**Exercise details**
Write out each record exactly as it stands. No pictures belong in the copy.

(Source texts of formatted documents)
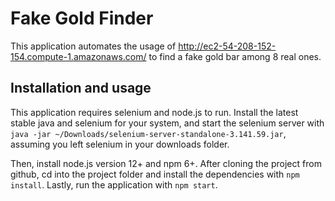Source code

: # Fake Gold Finder

This application automates the usage of http://ec2-54-208-152-154.compute-1.amazonaws.com/ to find a fake gold bar among 8 real ones.


## Installation and usage

This application requires selenium and node.js to run. 
Install the latest stable java and selenium for your system, and start the selenium server with `java -jar ~/Downloads/selenium-server-standalone-3.141.59.jar`, assuming you left selenium in your downloads folder. 

Then, install node.js version 12+ and npm 6+. After cloning the project from github, cd into the project folder and install the dependencies with `npm install`.
Lastly, run the application with `npm start`.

**Your response**
Source code

: # Fake Gold Finder

This application automates the usage of http://ec2-54-208-152-154.compute-1.amazonaws.com/ to find a fake gold bar among 8 real ones.


## Installation and usage

This application requires selenium and node.js to run. 
Install the latest stable java and selenium for your system, and start the selenium server with `java -jar ~/Downloads/selenium-server-standalone-3.141.59.jar`, assuming you left selenium in your downloads folder. 

Then, install node.js version 12+ and npm 6+. After cloning the project from github, cd into the project folder and install the dependencies with `npm install`.
Lastly, run the application with `npm start`.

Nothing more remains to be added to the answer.